Margaret Thatcher, décédée lundi, a marqué l'économie britannique d'une empreinte indélébile et la stratégie de tous ses successeurs depuis 20 ans, travaillistes ou conservateurs, a été jugée à l'aune de son écrasant héritage.
Le Premier ministre actuel, le conservateur David Cameron, n'échappe pas à la règle. Sa politique économique, marquée par un plan de rigueur drastique, fait l'objet d'une interrogation récurrente dans les médias : aura-t-elle sur le pays des effets aussi radicaux que celle de Margaret Thatcher?
Son prédécesseur travailliste Tony Blair, au pouvoir de 1997 à 2007, a été lui aussi classé parmi les héritiers de la Dame de fer dans la mesure où il a endossé les grandes orientations de la "révolution conservatrice", comme la dérégulation des services financiers ou la privatisation du secteur public.
Chantre du New Labour, Tony Blair a déplacé son parti vers le centre-droit en le rapprochant de l'idéologie des Tories de Mme Thatcher. Il s'était d'ailleurs attiré le surnom "Tory Blair", même s'il s'est également démarqué de son aînée en redonnant des moyens à des secteurs comme la santé et l'éducation.
"Que l'on aime Mme Thatcher ou non, elle a changé l'économie britannique pour toujours. Et elle a aussi changé la façon dont les Britanniques pensent à l'argent, au capitalisme et à l'entreprise. Cameron comme Blair en ont hérité", explique à l'AFP Tony Travers, enseignant à la London School of Economics.
A l'heure de la mort de la Dame de fer, la société britannique semble même plus thatchérienne que lorsqu'elle était au pouvoir et les critiques vont bon train dans la presse populaire actuellement contre la générosité des aides sociales.

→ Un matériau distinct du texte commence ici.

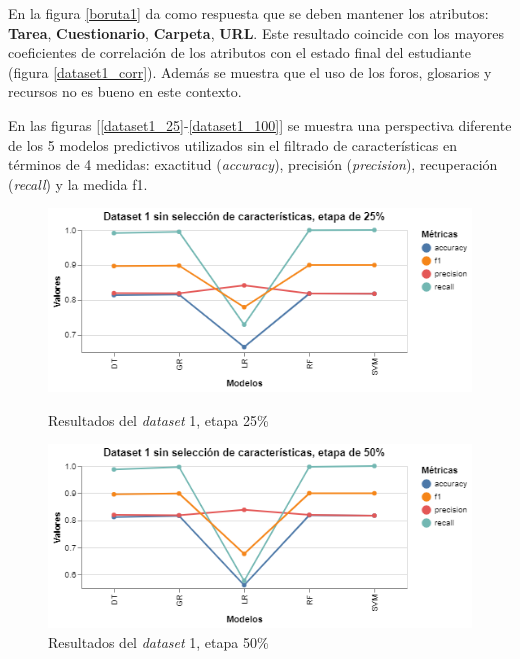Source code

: En la figura \ref{boruta1} da como respuesta que se deben mantener los atributos: \textbf{Tarea}, \textbf{Cuestionario}, 
\textbf{Carpeta}, \textbf{URL}. Este resultado coincide con los mayores coeficientes de correlación de los atributos con el estado final del estudiante (figura \ref{dataset1_corr}). 
Además se muestra que el uso de los foros, glosarios y recursos no es bueno en este contexto.

En las figuras [\ref{dataset1_25}-\ref{dataset1_100}] se muestra una perspectiva diferente de los 5 modelos predictivos utilizados sin el filtrado de características
en términos de 4 medidas: exactitud (\textit{accuracy}), precisión (\textit{precision}), recuperación (\textit{recall}) y la medida f1.   





\begin{figure}[htbp]
    \centering
    \begin{minipage}[t]{0.50\textwidth}
        \centering
        \includegraphics[width = \textwidth]{Graphics/dataset_1_25.png}
        \caption{Resultados del \textit{dataset} 1, etapa 25\%}
        \label{dataset1_25}
    \end{minipage}\hfill
    \begin{minipage}[t]{0.50\textwidth}
        \centering
        \includegraphics[width = \textwidth]{Graphics/dataset_1_50.png}
        \caption{Resultados del \textit{dataset} 1, etapa 50\%}
        \label{dataset1_50}
    \end{minipage}
\end{figure}

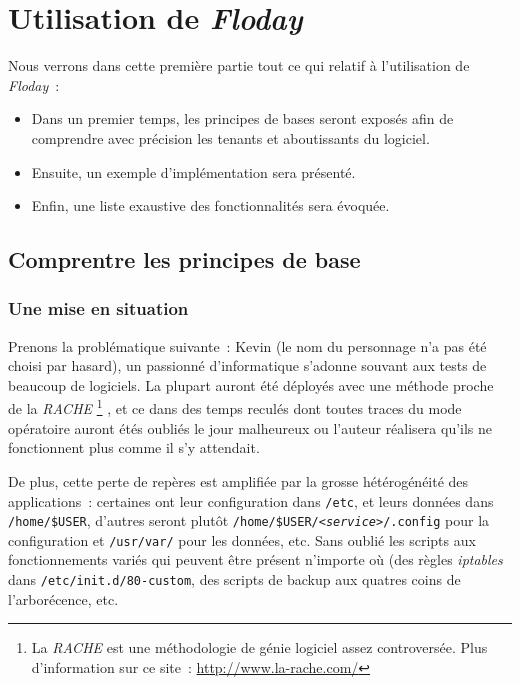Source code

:\section{Utilisation de \emph{Floday}}

\begin{intro}
	Nous verrons dans cette première partie tout ce qui relatif à l'utilisation de \emph{Floday}~:
	\begin{itemize}
		\item Dans un premier temps, les principes de bases seront exposés afin de comprendre avec précision les tenants et aboutissants du logiciel.
		\item Ensuite, un exemple d'implémentation sera présenté.
		\item Enfin, une liste exaustive des fonctionnalités sera évoquée.
	\end{itemize}
\end{intro}

\subsection{Comprentre les principes de base}

\subsubsection{Une mise en situation}

Prenons la problématique suivante~:
Kevin (le nom du personnage n'a pas été choisi par hasard), un passionné d'informatique s'adonne souvant aux tests de beaucoup de logiciels.
La plupart auront été déployés avec une méthode proche de la \emph{RACHE}%
\footnote{La \emph{RACHE} est une méthodologie de génie logiciel assez controversée. Plus d'information sur ce site~: \url{http://www.la-rache.com/}}%
, et ce dans des temps reculés dont toutes traces du mode opératoire auront étés oubliés le jour malheureux ou l'auteur réalisera qu'ils ne fonctionnent plus comme il s'y attendait.

De plus, cette perte de repères est amplifiée par la grosse hétérogénéité des applications~: certaines ont leur configuration dans {\tt/etc}, et leurs données dans {\tt/home/\$USER}, d'autres seront plutôt {\tt/home/\$USER/\emph{<service>}/.config} pour la configuration et {\tt/usr/var/} pour les données, etc.
Sans oublié les scripts aux fonctionnements variés qui peuvent être présent n'importe où (des règles \emph{iptables} dans {\tt/etc/init.d/80-custom}, des scripts de backup aux quatres coins de l'arborécence, etc.

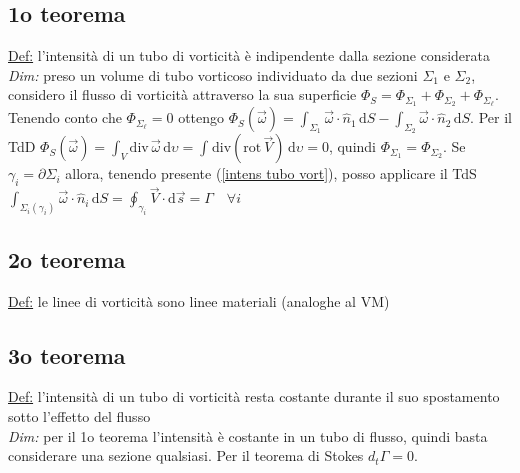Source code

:\documentclass[11pt,a4paper]{report}
\newcommand{\de}{\mathrm d}
\begin{document}
		\subsection{1o teorema}
		\underline{Def:} l'intensità di un tubo di vorticità è indipendente dalla sezione considerata\\
		\textit{Dim:} preso un volume di tubo vorticoso individuato da due sezioni $\Sigma_1$ e $\Sigma_2$, considero il flusso di vorticità attraverso la sua superficie $\Phi_S=\Phi_{\Sigma_1}+\Phi_{\Sigma_2}+\Phi_{\Sigma_\ell}$. Tenendo conto che $\Phi_{\Sigma_\ell}=0$ ottengo $\Phi_S(\vec\omega)=\int_{\Sigma_1}\vec\omega\cdot\hat n_1\,\de S-\int_{\Sigma_2}\vec\omega\cdot\hat n_2\,\de S$. Per il TdD $\Phi_S(\vec\omega)=\int_V\mathrm{div}\,\vec\omega\,\de \upsilon=\int_{}\mathrm{div}(\mathrm{rot}\,\vec V)\,\de \upsilon=0$, quindi $\Phi_{\Sigma_1}=\Phi_{\Sigma_2}$. Se $\gamma_i=\partial\Sigma_i$ allora, tenendo presente (\ref{intens tubo vort}), posso applicare il TdS $\int_{\Sigma_i(\gamma_i)}\vec\omega\cdot\hat n_i\,\de S=\oint_{\gamma_i}\vec V\cdot\de \vec s=\Gamma\quad\forall i$
		\subsection{2o teorema}
		\underline{Def:} le linee di vorticità sono linee materiali (analoghe al VM)
		\subsection{3o teorema}	\label{3 helm}
		\underline{Def:} l'intensità di un tubo di vorticità resta costante durante il suo spostamento sotto l'effetto del flusso\\
		\textit{Dim:} per il 1o teorema l'intensità è costante in un tubo di flusso, quindi basta considerare una sezione qualsiasi. Per il teorema di Stokes $d_t\Gamma=0$.
		
\end{document}
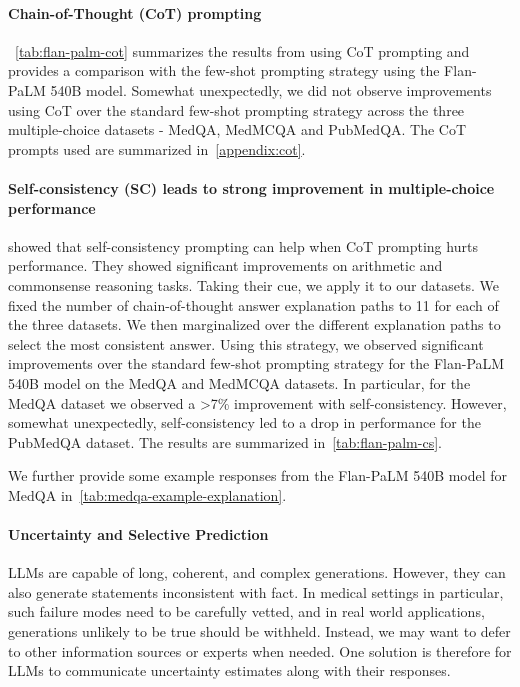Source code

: \paragraph{Chain-of-Thought (CoT) prompting}
~\ref{tab:flan-palm-cot} summarizes the results from using CoT prompting and provides a comparison with the  few-shot prompting strategy using the Flan-PaLM 540B model. Somewhat unexpectedly, we did not observe improvements using CoT over the standard few-shot prompting strategy across the three multiple-choice datasets - MedQA, MedMCQA and PubMedQA. The CoT prompts used are summarized in~\ref{appendix:cot}.

\paragraph{Self-consistency (SC) leads to strong improvement in multiple-choice performance}

\citet{wang2022self} showed that self-consistency prompting can help when CoT prompting hurts performance. They showed significant improvements on arithmetic and commonsense reasoning tasks. Taking their cue, we apply it to our datasets. We fixed the number of chain-of-thought answer explanation paths to 11 for each of the three datasets. We then marginalized over the different explanation paths to select the most consistent answer. Using this strategy, we observed significant improvements over the standard few-shot prompting strategy for the Flan-PaLM 540B model on the MedQA and MedMCQA datasets. In particular, for the MedQA dataset we observed a >7\% improvement with self-consistency. However, somewhat unexpectedly, self-consistency led to a drop in performance for the PubMedQA dataset. The results are summarized in~\ref{tab:flan-palm-cs}.

We further provide some example responses from the Flan-PaLM 540B model for MedQA in~\ref{tab:medqa-example-explanation}. 

\paragraph{Uncertainty and Selective Prediction}

LLMs are capable of long, coherent, and complex generations. However, they can also generate statements inconsistent with fact. In medical settings in particular, such failure modes need to be carefully vetted, and in real world applications, generations unlikely to be true should be withheld. Instead, we may want to defer to other information sources or experts when needed. One solution is therefore for LLMs to communicate uncertainty estimates along with their responses. 

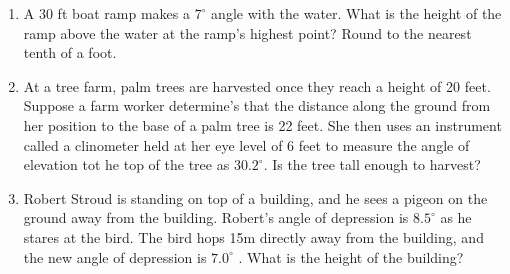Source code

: \begin{enumerate}
\begin{enumerate}

\vfill

\item ~ \\

	
  
  \vfill

\end{enumerate}
\clearpage

\item A 30 ft boat ramp makes a $7^\circ$ angle with the water.  What
  is the height of the ramp above the water at the ramp's highest
  point?  Round to the nearest tenth of a foot.

  \vfill


\item At a tree farm, palm trees are harvested once they reach a
  height of 20 feet.  Suppose a farm worker determine's that the
  distance along the ground from her position to the base of a palm
  tree is 22 feet.  She then uses an instrument called a clinometer
  held at her eye level of 6 feet to measure the angle of elevation
  tot he top of the tree as $30.2^\circ$.  Is the tree tall enough to
  harvest?

  \vfill

  \clearpage

\item Robert Stroud is standing on top of a building, and he sees a
  pigeon on the ground away from the building. Robert’s angle of
  depression is $8.5^\circ$ as he stares at the bird. The bird hops
  15m directly away from the building, and the new angle of depression
  is $7.0^\circ$ .  What is the height of the building?


  \vfill

\end{enumerate}

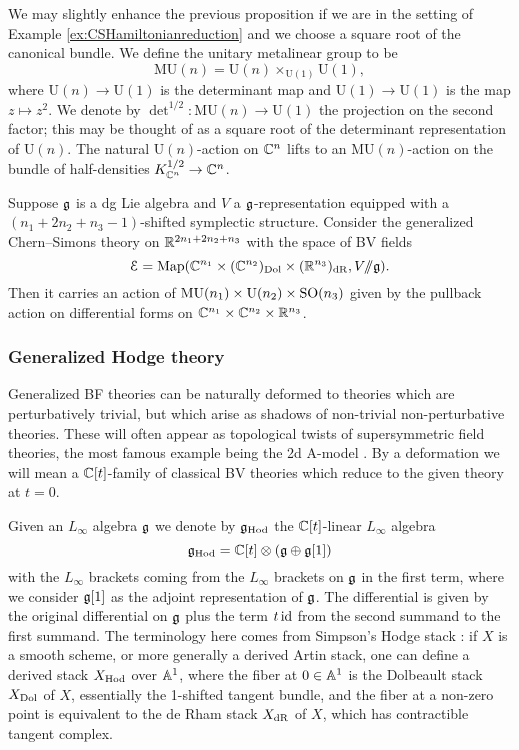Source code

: \documentclass[10pt, oneside]{article}
\newcommand{\Hod}{\mathrm{Hod}}
\newcommand{\MU}{\mathrm{MU}}
\renewcommand{\U}{\mathrm{U}}
\newcommand{\ham}{/\!\!/}
\begin{document}
We may slightly enhance the previous proposition if we are in the setting of Example \ref{ex:CSHamiltonianreduction} and we choose a square root of the canonical bundle. We define the unitary metalinear group to be
\[\MU(n) = \U(n)\times_{\U(1)} \U(1),\]
where $\U(n)\rightarrow \U(1)$ is the determinant map and $\U(1)\rightarrow \U(1)$ is the map $z\mapsto z^2$. We denote by $\det^{1/2}\colon \MU(n)\rightarrow \U(1)$ the projection on the second factor; this may be thought of as a square root of the determinant representation of $\U(n)$. The natural $\U(n)$-action on $\mathbb C^n$ lifts to an $\MU(n)$-action on the bundle of half-densities $K_{\mathbb C^n}^{1/2}\rightarrow \mathbb C^n$.

\begin{prop}
Suppose $\mathfrak g$ is a dg Lie algebra and $V$ a $\mathfrak g$-representation equipped with a $(n_1+2n_2+n_3-1)$-shifted symplectic structure. Consider the generalized Chern--Simons theory on $\mathbb R^{2n_1+2n_2+n_3}$ with the space of BV fields
\[\cE = \map(\CC^{n_1}\times (\CC^{n_2})_{\mr{Dol}}\times (\RR^{n_3})_{\mr{dR}}, V\ham\fg).\]
Then it carries an action of $\MU(n_1)\times \U(n_2)\times \SO(n_3)$ given by the pullback action on differential forms on $\mathbb C^{n_1}\times \mathbb C^{n_2}\times \mathbb R^{n_3}$.
\end{prop}

\subsubsection{Generalized Hodge theory}
Generalized BF theories can be naturally deformed to theories which are perturbatively trivial, but which arise as shadows of non-trivial non-perturbative theories.  These will often appear as topological twists of supersymmetric field theories, the most famous example being the 2d A-model . By a deformation we will mean a $\mathbb C[t]$-family of classical BV theories which reduce to the given theory at $t=0$.

Given an $L_\infty$ algebra $\mathfrak g$ we denote by $\fg_{\Hod}$ the $\mathbb C[t]$-linear $L_\infty$ algebra
\[\fg_{\Hod} = \CC[t]\otimes (\fg\oplus \fg[1])\]
with the $L_\infty$ brackets coming from the $L_\infty$ brackets on $\mathfrak g$ in the first term, where we consider $\mathfrak g[1]$ as the adjoint representation of $\mathfrak g$. The differential is given by the original differential on $\mathfrak g$ plus the term $t\operatorname{id}$ from the second summand to the first summand.  The terminology here comes from Simpson's Hodge stack \cite{Simpson}: if $X$ is a smooth scheme, or more generally a derived Artin stack, one can define a derived stack $X_{\mathrm{Hod}}$ over $\mathbb{A}^1$, where the fiber at $0 \in \mathbb{A}^1$ is the Dolbeault stack $X_{\mathrm{Dol}}$ of $X$, essentially the 1-shifted tangent bundle, and the fiber at a non-zero point is equivalent to the de Rham stack $X_{\mathrm{dR}}$ of $X$, which has contractible tangent complex.
\end{document}
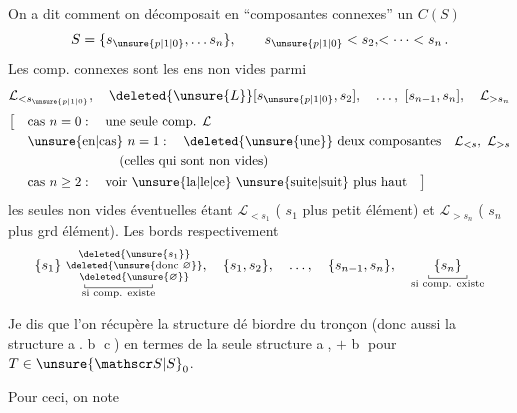 On a dit comment on décomposait en ``composantes connexes'' un $C(S)$ 
\[
 S=\{s_{\unsure{p|1|0}},\ldots s_n\},\qquad s_{\unsure{p|1|0}}<s_2,\!<\cdots<s_n\,.
\]
Les comp. connexes sont les ens non vides parmi
\[
\mathcal L_{<s_{\unsure{p|1|0}}},\quad \deleted{\unsure{L}}[s_{\unsure{p|1|0}},s_2],\quad\ldots,\ [s_{n-1},s_n],\quad \mathcal L_{>s_n}
\]
\[
\begin{aligned}
\bigl[\quad&\text{cas }n=0:\quad\text{une seule comp. }\mathcal L\\
&\text{\unsure{en|cas} }n=1:\quad\deleted{\text{\unsure{une}}}\ \text{deux composantes}\quad \mathcal L_{<s},\ \mathcal L_{>s}\\
&\hspace{7em}\text{(celles qui sont non vides)}\\
&\text{cas }n\geq2:\quad\text{voir \unsure{la|le|ce} \unsure{suite|suit} plus haut}\quad\bigr]
\end{aligned}
\]
les seules non vides éventuelles étant $\mathcal L_{<s_1}$ ( $s_1$ plus petit élément) et $\mathcal L_{>s_n}$ ( $s_n$ plus grd élément). Les bords  respectivement
\[
\underset{\substack{\rule{.4pt}{.6ex}\rule{4.8em}{.4pt}\rule{.4pt}{.6ex}\\\text{si comp. existe}}}{\{s_1\}\ \substack{\deleted{\unsure{s_1}}\\\deleted{\unsure{\text{donc }\varnothing}}\\\deleted{\unsure{\varnothing}}}},
\quad\{s_1,s_2\},\quad\ldots,\quad\{s_{n-1},s_n\},\quad
\underset{\substack{\rule{.4pt}{.6ex}\rule{2.7em}{.4pt}\rule{.4pt}{.6ex}\\\text{si comp. existe}}}{\{s_n\}}
\]

Je dis que l'on récupère la structure dé  biordre du tronçon (donc aussi la structure \textcircled{a}. \textcircled{b} \textcircled{c}) en termes de la seule structure \textcircled{a}, $+$ \textcircled{b} pour $T\in\unsure{\mathscr S|S}_0$.

Pour ceci, on note 

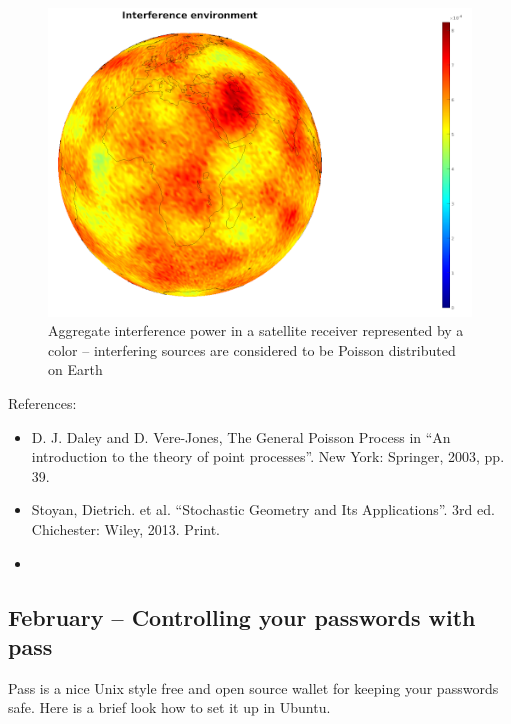\documentclass{article}
\begin{document}
\begin{figure}
  \includegraphics[width=\linewidth]{interferenceenvironment.png}
  \caption{Aggregate interference power in a satellite receiver represented by a color – interfering sources are considered to be Poisson distributed on Earth}
\end{figure}

References:
\begin{itemize}
\item D. J. Daley and D. Vere-Jones, The General Poisson Process in  ``An introduction to the theory of point processes''. New York: Springer, 2003, pp. 39. 
\item Stoyan, Dietrich. et al. ``Stochastic Geometry and Its Applications''. 3rd ed. Chichester: Wiley, 2013. Print.
\item  {}
\end{itemize}




\subsection{February – Controlling your passwords with pass}
Pass is a nice Unix style free and open source wallet for keeping your passwords safe. Here is a brief look how to set it up in Ubuntu.
\end{document}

"Nous sommes tous désormais des enfants de Thatcher", en déduisait le Daily Telegraph, proche des conservateurs. Avis partagé par le Guardian (centre-gauche) pour lequel "la Grande-Bretagne est plus thatchérienne que dans les années 1980".
Cela explique sans doute pourquoi les coupes budgétaires de la coalition au pouvoir, plus sévères que durant les années Thatcher, n'ont pas suscité, au moins à ce stade, la révolte populaire qu'elles auraient probablement provoquée ailleurs en Europe.
Tout en clamant son admiration pour l'ex-Dame de fer, qu'il avait reçue à Downing Street peu après son élection en mai 2010, M. Cameron affirme incarner un "conservatisme attentionné". Une manière de se démarquer des aspects les plus controversés du Thatchérisme, alors qu'il conduit une coalition avec les centristes du parti libéral démocrate.
Mais, sur le fond, il dit vouloir lui aussi transformer le pays de manière radicale avec son concept de "Big Society", qui vise à transférer le maximum de compétences de l'Etat vers la société civile, appelée à prendre son destin directement en main grâce à une armée de bénévoles.
M. Cameron a également promis de relancer les privatisations, ou de revoir tout le système de financement des universités. Dans le domaine social, son gouvernement met en oeuvre des réformes touchant le code du travail, sans équivalent depuis l'ère Thatcher.
Grande figure des années 1980-90, l'ancien ministre conservateur Michael Portillo a, lui, salué une volonté réformatrice à "couper le souffle" et un programme économique "au moins aussi ambitieux" que celui de Margaret Thatcher.
Ce que nuance l'universitaire Tony Travers: "les partisans de M. Cameron aimeraient penser qu'il agit comme Mme Thatcher. Mais c'est en vérité un personnage plus jeune et plus moderne, qui évolue dans une époque différente".